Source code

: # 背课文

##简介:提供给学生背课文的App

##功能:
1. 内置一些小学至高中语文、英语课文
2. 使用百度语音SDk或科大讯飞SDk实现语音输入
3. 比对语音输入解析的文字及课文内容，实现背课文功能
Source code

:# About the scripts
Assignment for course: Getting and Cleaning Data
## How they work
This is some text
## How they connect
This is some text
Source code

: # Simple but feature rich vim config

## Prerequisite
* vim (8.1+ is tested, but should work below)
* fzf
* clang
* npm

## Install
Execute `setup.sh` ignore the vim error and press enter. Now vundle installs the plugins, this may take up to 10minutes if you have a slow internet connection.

+ + + + + + +

[What you will do]:
Only one stretch is wanted, so please give again exactly the lines from the start of the data through the line containing "## Prerequisite", both ends included.

[Response to this exercise]:
Source code

: # 背课文

##简介:提供给学生背课文的App

##功能:
1. 内置一些小学至高中语文、英语课文
2. 使用百度语音SDk或科大讯飞SDk实现语音输入
3. 比对语音输入解析的文字及课文内容，实现背课文功能
Source code

:# About the scripts
Assignment for course: Getting and Cleaning Data
## How they work
This is some text
## How they connect
This is some text
Source code

: # Simple but feature rich vim config

## Prerequisite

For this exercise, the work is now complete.